Great Scot: Karl Miller’s pilgrimage through the London literary world

The editor, critic and writer, who was literary editor of the New Statesman in the 1960s, head of English at UCL and founded the London Review of Books, has died, aged 83.

By Leo Robson

Karl Miller, who has died aged 83, was the most influential British literary editor since the Second World War, a wonderful enabler of talent, a minatory presence in magazine offices, a natural egalitarian, a frequently quoted wit, and the author of a short shelf of pungent books, including a biography of James Hogg, a study of “the double” in literature, and a pair of memoirs, Rebecca’s Vest and Dark Horses.

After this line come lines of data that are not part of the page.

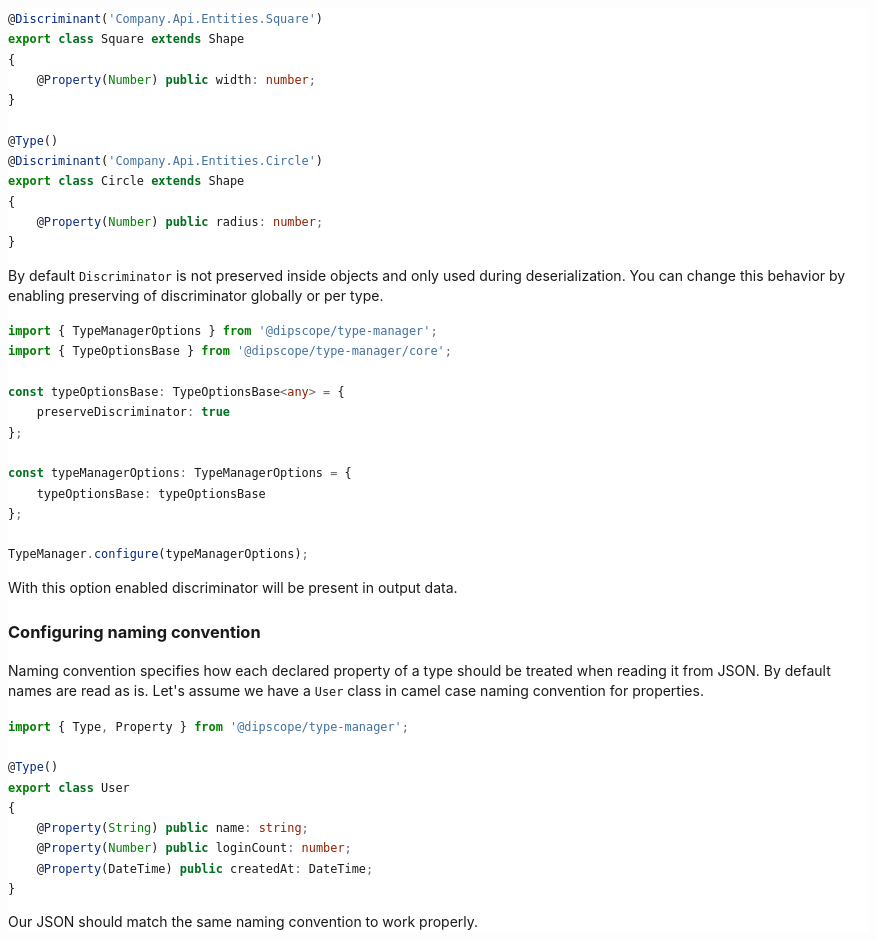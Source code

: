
 ```typescript
@Discriminant('Company.Api.Entities.Square')
export class Square extends Shape
{
    @Property(Number) public width: number;
}

@Type()
@Discriminant('Company.Api.Entities.Circle')
export class Circle extends Shape
{
    @Property(Number) public radius: number;
}
```

By default `Discriminator` is not preserved inside objects and only used during deserialization. You can change this behavior by enabling preserving of discriminator globally or per type.

```typescript
import { TypeManagerOptions } from '@dipscope/type-manager';
import { TypeOptionsBase } from '@dipscope/type-manager/core';

const typeOptionsBase: TypeOptionsBase<any> = {
    preserveDiscriminator: true
};

const typeManagerOptions: TypeManagerOptions = {
    typeOptionsBase: typeOptionsBase
};

TypeManager.configure(typeManagerOptions);
```

With this option enabled discriminator will be present in output data.

### Configuring naming convention

Naming convention specifies how each declared property of a type should be treated when reading it from JSON. By default names are read as is. Let's assume we have a `User` class in camel case naming convention for properties.

```typescript
import { Type, Property } from '@dipscope/type-manager';

@Type()
export class User
{
    @Property(String) public name: string;
    @Property(Number) public loginCount: number;
    @Property(DateTime) public createdAt: DateTime;
}
```

Our JSON should match the same naming convention to work properly.
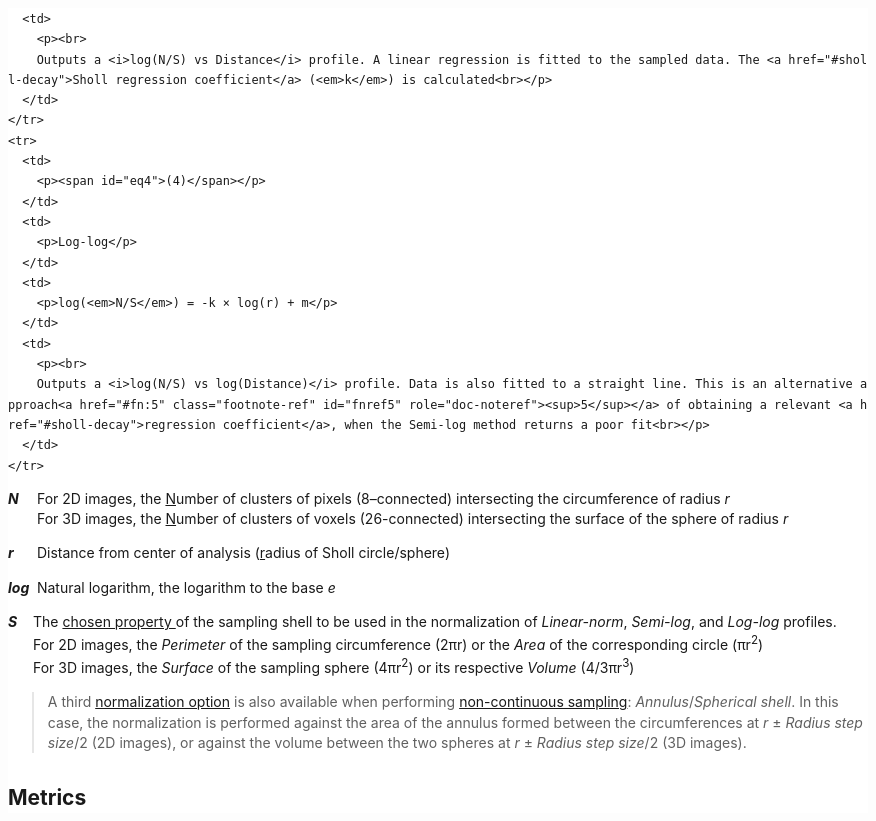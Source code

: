       <td>
        <p><br>
        Outputs a <i>log(N/S) vs Distance</i> profile. A linear regression is fitted to the sampled data. The <a href="#sholl-decay">Sholl regression coefficient</a> (<em>k</em>) is calculated<br></p>
      </td>
    </tr>
    <tr>
      <td>
        <p><span id="eq4">(4)</span></p>
      </td>
      <td>
        <p>Log-log</p>
      </td>
      <td>
        <p>log(<em>N/S</em>) = -k × log(r) + m</p>
      </td>
      <td>
        <p><br>
        Outputs a <i>log(N/S) vs log(Distance)</i> profile. Data is also fitted to a straight line. This is an alternative approach<a href="#fn:5" class="footnote-ref" id="fnref5" role="doc-noteref"><sup>5</sup></a> of obtaining a relevant <a href="#sholl-decay">regression coefficient</a>, when the Semi-log method returns a poor fit<br></p>
      </td>
    </tr>
  </tbody>
</table>

<span style="display: inline-block; width: 25px">***N***</span> For 2D images, the <u>N</u>umber of clusters of pixels (8–connected) intersecting the circumference of radius *r*  
<span style="display: inline-block; width: 25px"> </span> For 3D images, the <u>N</u>umber of clusters of voxels (26-connected) intersecting the surface of the sphere of radius *r*

<span style="display: inline-block; width: 25px">***r***</span> Distance from center of analysis (<u>r</u>adius of Sholl circle/sphere)

<span style="display: inline-block; width: 25px">***log***</span> Natural logarithm, the logarithm to the base *e*

<span style="display: inline-block; width: 25px">***S***</span>The [chosen property ](#choice-of-methods) of the sampling shell to be used in the normalization of *Linear-norm*, *Semi-log*, and *Log-log* profiles.  
<span style="display: inline-block; width: 25px"> </span>For 2D images, the *Perimeter* of the sampling circumference (2πr) or the *Area* of the corresponding circle (πr<sup>2</sup>)  
<span style="display: inline-block; width: 25px"> </span>For 3D images, the *Surface* of the sampling sphere (4πr<sup>2</sup>) or its respective *Volume* (4/3πr<sup>3</sup>)  

> A third [normalization option](#normalizer) is also available when performing [non-continuous sampling](#step-size): *Annulus*/*Spherical shell*. In this case, the normalization is performed against the area of the annulus formed between the circumferences at *r* ± *Radius step size*/2 (2D images), or against the volume between the two spheres at *r* ± *Radius step size*/2 (3D images).  


## Metrics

He was celebrated as much for his warmth and charm as his rigour and eye for talent. The so-called “kingpin of the Jerusalem the Golden generation” – a reference to Margaret Drabble’s novel about Sixties literary bohemia – he also emerged as the hero of Neil Berry’s book Articles of Faith, a history of “British intellectual journalism” that made the case for Miller as a late-20th-century descendant of Francis Jeffrey, founder of the Edinburgh Review. In discussing his own accomplishments, Miller tended towards modesty, though looking back over his career from the turn of the millennium, he accurately wrote: “a different world has ensued… Puns and footnotes were reconciled.”

Born in an Ayrshire village to a single mother, a book-keeper with socialist leanings, and raised by his grandmother and other relatives in Edinburgh, Miller was a lonely, sexually frustrated boy who read everything he could get his hands on. His diary entries from his years at the Royal High School, where he edited a magazine, show marks for his reading, with Oedipus Rex scoring 91 out of 100, Tess of the d’Urbevilles scoring 85, and Kant’s Lectures on Ethics getting an ambiguous, possibly withering “ungraded”. After completing his National Service, Miller earned a scholarship to Downing College, Cambridge, where he was taught by F R Leavis, the most famous English don of his time, an influential taste-maker far from universally admired.

Miller adopted Leavis’s exacting standards as a reader and an editor, but he dropped the moralising tone and the anti-metropolitanism. Instead, he became enraptured by the dandy side of 1950s Cambridge, early on befriending Mark Boxer, who had arrived a year earlier and was “already a star”. Boxer may have been special but he wasn’t unique. The land of the puritan Leavis, Miller happily discovered, was also “given over to the worship of wit, style and panache, to a sexual intercourse of Restoration fops, romantic lovers, Brummells, Wildes, Sebastian Flytes, Lermontovs, âmes damnées”.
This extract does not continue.